:: WORK TO COMPLETE ::
The lines of the records that include "instead" should all be copied.

Document images with source code

####################

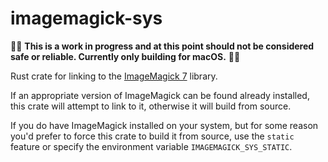 # imagemagick-sys

🚨🚨 __This is a work in progress and at this point should not be considered
safe or reliable. Currently only building for macOS.__ 🚨🚨

Rust crate for linking to the [ImageMagick 7](https://imagemagick.org/index.php) library.

If an appropriate version of ImageMagick can be found already installed, this
crate will attempt to link to it, otherwise it will build from source.

If you do have ImageMagick installed on your system, but for some reason you'd prefer
to force this crate to build it from source, use the `static` feature or
specify the environment variable `IMAGEMAGICK_SYS_STATIC`.
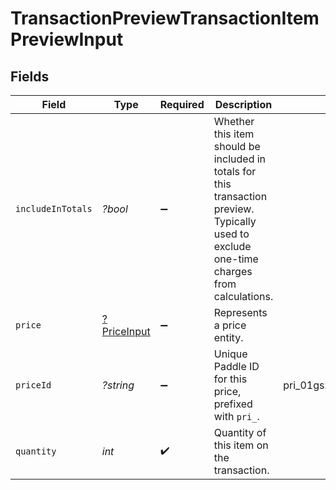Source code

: # TransactionPreviewTransactionItemPreviewInput


## Fields

| Field                                                                                                                                      | Type                                                                                                                                       | Required                                                                                                                                   | Description                                                                                                                                | Example                                                                                                                                    |
| ------------------------------------------------------------------------------------------------------------------------------------------ | ------------------------------------------------------------------------------------------------------------------------------------------ | ------------------------------------------------------------------------------------------------------------------------------------------ | ------------------------------------------------------------------------------------------------------------------------------------------ | ------------------------------------------------------------------------------------------------------------------------------------------ |
| `includeInTotals`                                                                                                                          | *?bool*                                                                                                                                    | :heavy_minus_sign:                                                                                                                         | Whether this item should be included in totals for this transaction preview. Typically used to exclude one-time charges from calculations. |                                                                                                                                            |
| `price`                                                                                                                                    | [?PriceInput](../../models/shared/PriceInput.md)                                                                                           | :heavy_minus_sign:                                                                                                                         | Represents a price entity.                                                                                                                 |                                                                                                                                            |
| `priceId`                                                                                                                                  | *?string*                                                                                                                                  | :heavy_minus_sign:                                                                                                                         | Unique Paddle ID for this price, prefixed with `pri_`.                                                                                     | pri_01gsz8z1q1n00f12qt82y31smh                                                                                                             |
| `quantity`                                                                                                                                 | *int*                                                                                                                                      | :heavy_check_mark:                                                                                                                         | Quantity of this item on the transaction.                                                                                                  |                                                                                                                                            |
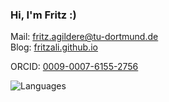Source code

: ### Hi, I'm Fritz :)

Mail: [fritz.agildere@tu-dortmund.de](mailto:fritz.agildere@tu-dortmund.de)\
Blog: [fritzali.github.io](https://fritzali.github.io)

ORCID: [0009-0007-6155-2756](https://orcid.org/0009-0007-6155-2756)

![Languages](https://github-readme-stats.vercel.app/api/top-langs/?username=fritzali&border_radius=10&card_width=250&custom_title=Languages&hide_border=true&hide_progress=true&theme=transparent)
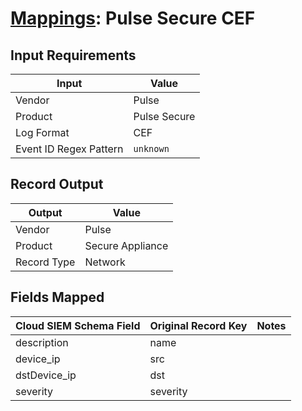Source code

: # [Mappings](README.md): Pulse Secure CEF

## Input Requirements

|Input|Value|
|-----|-----|
|Vendor|Pulse|
|Product|Pulse Secure|
|Log Format|CEF|
|Event ID Regex Pattern|`unknown`|

## Record Output

|Output|Value|
|------|-----|
|Vendor|Pulse|
|Product|Secure Appliance|
|Record Type|Network|

## Fields Mapped

|Cloud SIEM Schema Field|Original Record Key|Notes|
|-----------------------|-------------------|-----|
|description|name||
|device_ip|src||
|dstDevice_ip|dst||
|severity|severity||

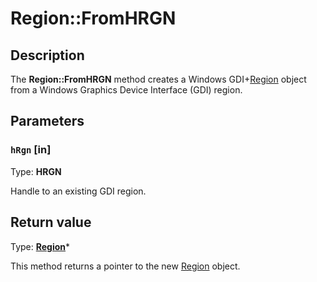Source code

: # Region::FromHRGN

## Description

The **Region::FromHRGN** method creates a Windows GDI+[Region](https://learn.microsoft.com/windows/desktop/api/gdiplusheaders/nl-gdiplusheaders-region) object from a Windows Graphics Device Interface (GDI) region.

## Parameters

### `hRgn` [in]

Type: **HRGN**

Handle to an existing GDI region.

## Return value

Type: **[Region](https://learn.microsoft.com/windows/desktop/api/gdiplusheaders/nl-gdiplusheaders-region)***

This method returns a pointer to the new
[Region](https://learn.microsoft.com/windows/desktop/api/gdiplusheaders/nl-gdiplusheaders-region) object.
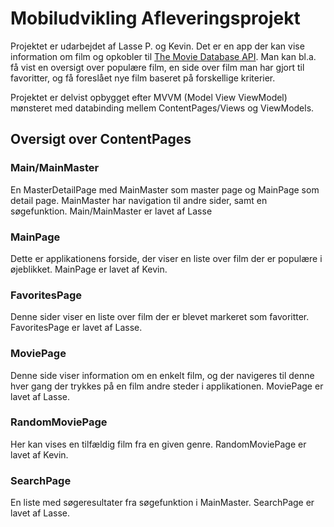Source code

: # Mobiludvikling Afleveringsprojekt

Projektet er udarbejdet af Lasse P. og Kevin. Det er en app der kan vise information om film og opkobler til [The Movie Database API](https://developers.themoviedb.org/3/). Man kan bl.a. få vist en oversigt over populære film, en side over film man har gjort til favoritter, og få foreslået nye film baseret på forskellige kriterier.

Projektet er delvist opbygget efter MVVM (Model View ViewModel) mønsteret med databinding mellem ContentPages/Views og ViewModels.

## Oversigt over ContentPages

### Main/MainMaster

En MasterDetailPage med MainMaster som master page og MainPage som detail page. MainMaster har navigation til andre sider, samt en søgefunktion. Main/MainMaster er lavet af Lasse

### MainPage

Dette er applikationens forside, der viser en liste over film der er populære i øjeblikket. MainPage er lavet af Kevin.

### FavoritesPage

Denne sider viser en liste over film der er blevet markeret som favoritter. FavoritesPage er lavet af Lasse.

### MoviePage

Denne side viser information om en enkelt film, og der navigeres til denne hver gang der trykkes på en film andre steder i applikationen. MoviePage er lavet af Lasse.

### RandomMoviePage

Her kan vises en tilfældig film fra en given genre. RandomMoviePage er lavet af Kevin.

### SearchPage

En liste med søgeresultater fra søgefunktion i MainMaster. SearchPage er lavet af Lasse.
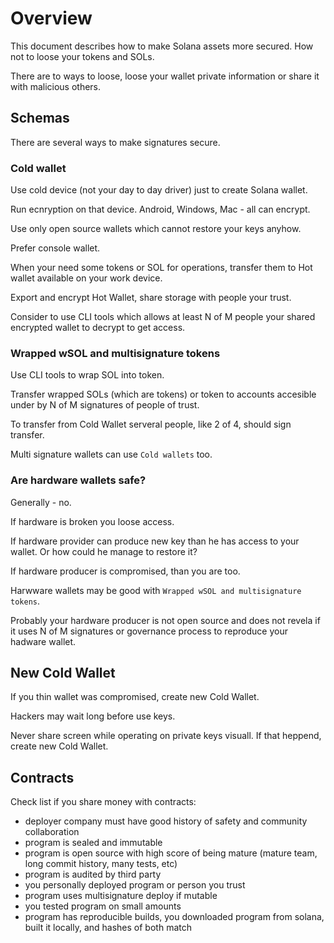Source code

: # Overview

This document describes how to make Solana assets more secured. How not to loose your tokens and SOLs.

There are to ways to loose, loose your wallet private information or share it with malicious others.

## Schemas 

There are several ways to make signatures secure.

### Cold wallet

Use cold device (not your day to day driver) just to create Solana wallet. 

Run ecnryption on that device. Android, Windows, Mac - all can encrypt.

Use only open source wallets which cannot restore your keys anyhow.

Prefer console wallet.

When your need some tokens or SOL for operations, transfer them to Hot wallet available on your work device.

Export and encrypt Hot Wallet, share storage with people your trust. 

Consider to use CLI tools which allows at least N of M people your shared encrypted wallet to decrypt to get access. 

### Wrapped wSOL and multisignature tokens

Use CLI tools to wrap SOL into token. 

Transfer wrapped SOLs (which are tokens) or token to accounts accesible under by N of M signatures of people of trust. 

To transfer from Cold Wallet serveral people, like 2 of 4, should sign transfer.

Multi signature wallets can use `Cold wallets` too. 

### Are hardware wallets safe? 

Generally - no.

If hardware is broken you loose access. 

If hardware provider can produce new key than he has access to your wallet. Or how could he manage to restore it?

If hardware producer is compromised, than you are too. 

Harwware wallets may be good with `Wrapped wSOL and multisignature tokens`.

Probably your hardware producer is not open source and does not revela if it uses N of M signatures or governance process to reproduce your hadware wallet.

## New Cold Wallet

If you thin wallet was compromised, create new Cold Wallet. 

Hackers may wait long before use keys. 

Never share screen while operating on private keys visuall. If that heppend, create new Cold Wallet.

## Contracts

Check list if you share money with contracts:

- deployer company must have good history of safety and community collaboration
- program is sealed and immutable
- program is open source with high score of being mature (mature team, long commit history, many tests, etc)
- program is audited by third party
- you personally deployed program or person you trust
- program uses multisignature deploy if mutable
- you tested program on small amounts
- program has reproducible builds, you downloaded program from solana, built it locally, and hashes of both match 

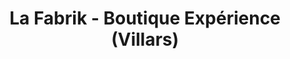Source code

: ---
title: "La Fabrik - Boutique Expérience (Villars)"
url: /fribourg/la-fabrik-boutique-experience-villars/
shop: Supermarkt
---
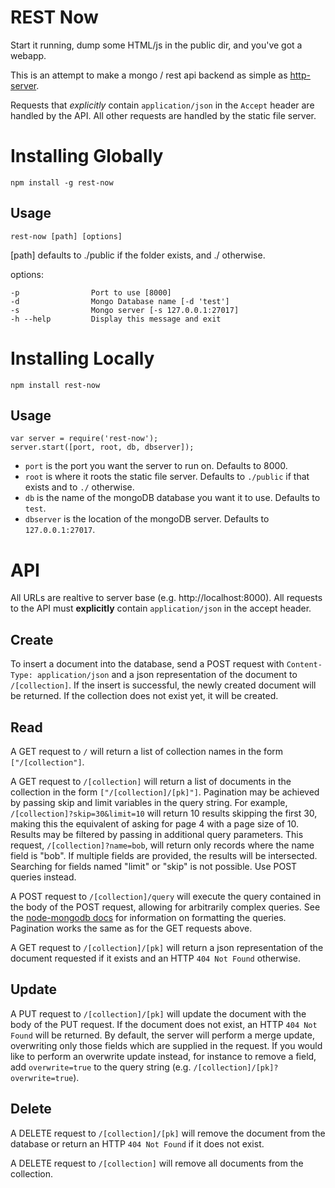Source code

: REST Now
========

Start it running, dump some HTML/js in the public dir, and you've got a webapp.

This is an attempt to make a mongo / rest api backend as simple as [http-server](https://github.com/nodeapps/http-server/).

Requests that *explicitly* contain `application/json` in the `Accept` header are handled by the API.  All other requests are handled by the static file server.

Installing Globally
===================

`npm install -g rest-now`

Usage
-----

`rest-now [path] [options]`

[path] defaults to ./public if the folder exists, and ./ otherwise.

options:

    -p                Port to use [8000]
    -d                Mongo Database name [-d 'test']
    -s                Mongo server [-s 127.0.0.1:27017]
    -h --help         Display this message and exit

Installing Locally
==================

`npm install rest-now`

Usage
-----

    var server = require('rest-now');
    server.start([port, root, db, dbserver]);

* `port` is the port you want the server to run on.  Defaults to 8000.
* `root` is where it roots the static file server.  Defaults to `./public` if that exists and to `./` otherwise.
* `db` is the name of the mongoDB database you want it to use. Defaults to `test`.
* `dbserver` is the location of the mongoDB server.  Defaults to `127.0.0.1:27017`.


API
===

All URLs are realtive to server base (e.g. http://localhost:8000).
All requests to the API must **explicitly** contain `application/json` in the accept header.

Create
------

To insert a document into the database, send a POST request with `Content-Type: application/json` and a json representation of the document to `/[collection]`.
If the insert is successful, the newly created document will be returned.  If the collection does not exist yet, it will be created.

Read
----

A GET request to `/` will return a list of collection names in the form `["/[collection"]`.

A GET request to `/[collection]` will return a list of documents in the collection in the form `["/[collection]/[pk]"]`.
Pagination may be achieved by passing skip and limit variables in the query string.  For example, `/[collection]?skip=30&limit=10` will return 10 results skipping the first 30, making this the equivalent of asking for page 4 with a page size of 10.
Results may be filtered by passing in additional query parameters.  This request, `/[collection]?name=bob`, will return only records where the name field is "bob".  If multiple fields are provided, the results will be intersected.  Searching for fields named "limit" or "skip" is not possible.  Use POST queries instead.

A POST request to `/[collection]/query` will execute the query contained in the body of the POST request, allowing for arbitrarily complex queries.
See the [node-mongodb docs](https://github.com/mongodb/node-mongodb-native/blob/master/docs/queries.md) for information on formatting the queries.
Pagination works the same as for the GET requests above.

A GET request to `/[collection]/[pk]` will return a json representation of the document requested if it exists and an HTTP `404 Not Found` otherwise.

Update
------

A PUT request to `/[collection]/[pk]` will update the document with the body of the PUT request. If the document does not exist, an HTTP `404 Not Found` will be returned.
By default, the server will perform a merge update, overwriting only those fields which are supplied in the request.  If you would like to perform an overwrite update instead, for instance to remove a field, add `overwrite=true` to the query string (e.g. `/[collection]/[pk]?overwrite=true`).

Delete
------

A DELETE request to `/[collection]/[pk]` will remove the document from the database or return an HTTP `404 Not Found` if it does not exist.

A DELETE request to `/[collection]` will remove all documents from the collection.
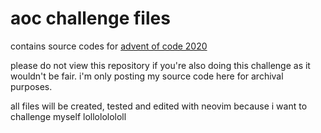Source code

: # aoc challenge files 

contains source codes for [advent of code 2020](https://adventofcode.com/2020)

please do not view this repository if you're also doing this challenge as it wouldn't be fair. 
i'm only posting my source code here for archival purposes.

all files will be created, tested and edited with neovim because i want to challenge myself lollololololl



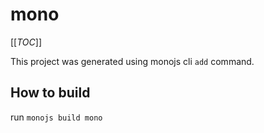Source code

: # mono

[[_TOC_]]

This project was generated using monojs cli `add` command.

## How to build

run `monojs build mono`
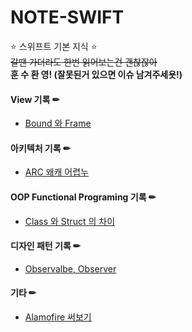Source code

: # NOTE-SWIFT

⭐ 스위프트 기본 지식 ⭐   
~~갈땐 가더라도 한번 읽어보는건 괜찮잖아~~   
**훈 수 환 영! (잘못된거 있으면 이슈 남겨주세욧!)**   

#### View 기록 ✏

 * [Bound 와 Frame](https://github.com/CKANYWHERE/noteswift/blob/main/View/Bound%20VS%20Frame.md)   


#### 아키텍처 기록 ✏

 * [ARC 왜캐 어렵누](https://github.com/CKANYWHERE/noteswift/blob/main/%EC%95%84%ED%82%A4%ED%85%8D%EC%B2%98/ARC%20%EB%9E%80%20%EB%AD%98%EA%B9%8C%EC%9A%94.md)   


#### OOP Functional Programing 기록  ✏

 * [Class 와 Struct 의 차이](https://github.com/CKANYWHERE/noteswift/blob/main/OOP%20Functional%20Programing/Class%20vs%20Struct.md)   


#### 디자인 패턴 기록 ✏

 * [Observalbe, Observer](https://github.com/CKANYWHERE/noteswift/blob/main/%EB%94%94%EC%9E%90%EC%9D%B8%ED%8C%A8%ED%84%B4/Observer%20vs%20Observable.md)   



#### 기타 ✏

 * [Alamofire 써보기](https://github.com/CKANYWHERE/noteswift/blob/main/%EA%B8%B0%ED%83%80/AlamoFire%20%EB%9D%BC%EC%9D%B4%EB%B8%8C%EB%9F%AC%EB%A6%AC.md)   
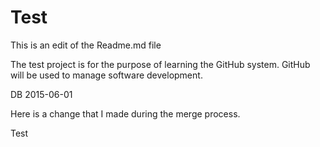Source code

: # Test
This is an edit of the Readme.md file

The test project is for the purpose of learning the GitHub system.  GitHub will be used to manage software development.


DB 2015-06-01

Here is a change that I made during the merge process.

Test

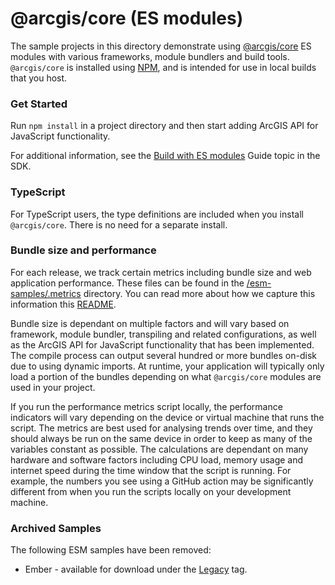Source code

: # @arcgis/core (ES modules)

The sample projects in this directory demonstrate using [@arcgis/core](https://www.npmjs.com/package/@arcgis/core) ES modules with various frameworks, module bundlers and build tools. `@arcgis/core` is installed using [NPM](https://docs.npmjs.com/downloading-and-installing-packages-locally), and is intended for use in local builds that you host.

### Get Started

Run `npm install` in a project directory and then start adding ArcGIS API for JavaScript functionality.

For additional information, see the [Build with ES modules](https://developers.arcgis.com/javascript/latest/es-modules/) Guide topic in the SDK.

### TypeScript

For TypeScript users, the type definitions are included when you install `@arcgis/core`. There is no need for a separate install.

### Bundle size and performance

For each release, we track certain metrics including bundle size and web application performance. These files can be found in the [/esm-samples/.metrics](./.metrics/) directory. You can read more about how we capture this information this [README](../.github/scripts/README.md).

Bundle size is dependant on multiple factors and will vary based on framework, module bundler, transpiling and related configurations, as well as the ArcGIS API for JavaScript functionality that has been implemented. The compile process can output several hundred or more bundles on-disk due to using dynamic imports. At runtime, your application will typically only load a portion of the bundles depending on what `@arcgis/core` modules are used in your project. 

If you run the performance metrics script locally, the performance indicators will vary depending on the device or virtual machine that runs the script. The metrics are best used for analysing trends over time, and they should always be run on the same device in order to keep as many of the variables constant as possible. The calculations are dependant on many hardware and software factors including CPU load, memory usage and internet speed during the time window that the script is running. For example, the numbers you see using a GitHub action may be significantly different from when you run the scripts locally on your development machine.

### Archived Samples

The following ESM samples have been removed:
* Ember - available for download under the [Legacy](https://github.com/Esri/jsapi-resources/releases/tag/legacy) tag.
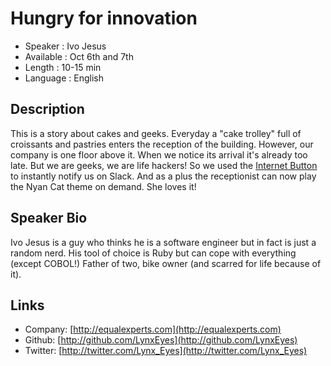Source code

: Hungry for innovation
========================

* Speaker   : Ivo Jesus
* Available : Oct 6th and 7th
* Length    : 10-15 min
* Language  : English

Description
-----------

This is a story about cakes and geeks. Everyday a "cake trolley" full of croissants and pastries enters the reception of the building. However, our company is one floor above it. When we notice its arrival it's already too late. But we are geeks, we are life hackers! So we used the [Internet Button](https://www.particle.io/products/hardware/internet-button) to instantly notify us on Slack. And as a plus the receptionist can now play the Nyan Cat theme on demand. She loves it!

Speaker Bio
-----------

Ivo Jesus is a guy who thinks he is a software engineer but in fact is just a random nerd.
His tool of choice is Ruby but can cope with everything (except COBOL!)
Father of two, bike owner (and scarred for life because of it).

Links
-----

* Company: [http://equalexperts.com](http://equalexperts.com)
* Github: [http://github.com/LynxEyes](http://github.com/LynxEyes)
* Twitter: [http://twitter.com/Lynx_Eyes](http://twitter.com/Lynx_Eyes)
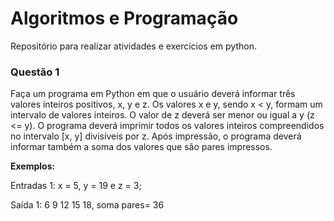 # Algoritmos e Programação
Repositório para realizar atividades e exercícios em python.


### Questão 1
Faça um programa em Python em que o usuário deverá informar três valores inteiros positivos, x,
y e z. Os valores x e y, sendo x < y, formam um intervalo de valores inteiros. O valor de z deverá ser
menor ou igual a y (z <= y). O programa deverá imprimir todos os valores inteiros compreendidos
no intervalo [x, y] divisíveis por z. Após impressão, o programa deverá informar também a soma
dos valores que são pares impressos.

<b>Exemplos:</b>

Entradas 1: x = 5, y = 19 e z = 3;

Saída 1: 6 9 12 15 18, soma pares= 36 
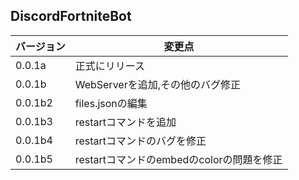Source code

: ## DiscordFortniteBot

|バージョン|変更点|
|-|-|
|0.0.1a|正式にリリース|
|0.0.1b|WebServerを追加,その他のバグ修正|
|0.0.1b2|files.jsonの編集|
|0.0.1b3|restartコマンドを追加|
|0.0.1b4|restartコマンドのバグを修正|
|0.0.1b5|restartコマンドのembedのcolorの問題を修正|
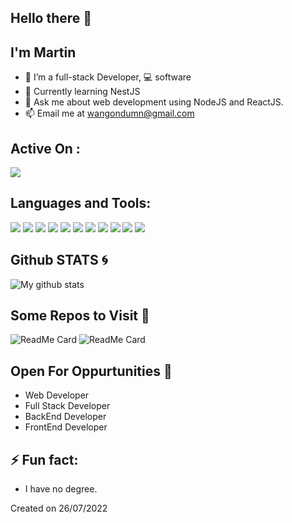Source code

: ## Hello there 👋

## I'm Martin

- 👯 I’m a full-stack Developer, 💻 software
- 🌱 Currently learning NestJS
- 💬 Ask me about web development using NodeJS and ReactJS.
- 📫 Email me at wangondumn@gmail.com

## Active On :

<p>
<a href="https://www.linkedin.com/in/martin-w-4749b21b1/" target="blank">
  <img src="https://img.shields.io/badge/-MARTIN-d83a7c?style=for-the-badge&logo=Linkedin&logoColor=white"/>
</a>
</p>

## Languages and Tools:

<p>
<img src="https://img.shields.io/badge/JavaScript-F7DF1E?style=for-the-badge&logo=javascript&logoColor=white">
<img src="https://img.shields.io/badge/HTML5-E34F26?style=for-the-badge&logo=html5&logoColor=white">
<img src="https://img.shields.io/badge/CSS-0077B5?&style=for-the-badge&logo=css3&logoColor=white">
<img src="https://img.shields.io/badge/React-14354C?style=for-the-badge&logo=react&logoColor=blue">
<img src="https://img.shields.io/badge/Nest-127a9b?style=for-the-badge&logo=nestjs&logoColor=e0234e">
<img src="https://img.shields.io/badge/Bootstrap-563D7C?style=for-the-badge&logo=bootstrap&logoColor=white">
<img src="https://img.shields.io/badge/Vscode-0077B5?style=for-the-badge&logo=visual-studio-code&logoColor=white">
<img src="https://img.shields.io/badge/MongoDB-4EA94B?style=for-the-badge&logo=mongodb&logoColor=white">
<img src="https://img.shields.io/badge/Firebase-4EA94B?style=for-the-badge&logo=mongodb&logoColor=yellow">
<img src="https://img.shields.io/badge/PostgreSQL-14354C?style=for-the-badge&logo=postgreSQL&logoColor=blue">
<img src="https://img.shields.io/badge/MySQL-14354c?style=for-the-badge&logo=mySQL&logoColor=bluemy">
</p>

## Github STATS :cyclone:

![My github stats](https://github-readme-stats.vercel.app/api?username=mine-martin&show_icons=true&theme=radical)
<br>

## Some Repos to Visit :blossom:
![ReadMe Card](https://github-readme-stats.vercel.app/api/pin/?username=mine-martin&repo=ImageGalleryAPI&show_icons=true&theme=radical)
![ReadMe Card](https://github-readme-stats.vercel.app/api/pin/?username=mine-martin&repo=react-form-fields&show_icons=true&theme=radical)

## Open For Oppurtunities :purple_heart:

- Web Developer
- Full Stack Developer
- BackEnd Developer
- FrontEnd Developer

## ⚡ Fun fact:

- I have no degree.

Created on 26/07/2022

####################

:: OUTPUT OF THE TASK ::
Results may be filtered by passing in additional query parameters.  This request, `/[collection]?name=bob`, will return only records where the name field is "bob".  If multiple fields are provided, the results will be intersected.  Searching for fields named "limit" or "skip" is not possible.  Use POST queries instead.
By default, the server will perform a merge update, overwriting only those fields which are supplied in the request.  If you would like to perform an overwrite update instead, for instance to remove a field, add `overwrite=true` to the query string (e.g. `/[collection]/[pk]?overwrite=true`).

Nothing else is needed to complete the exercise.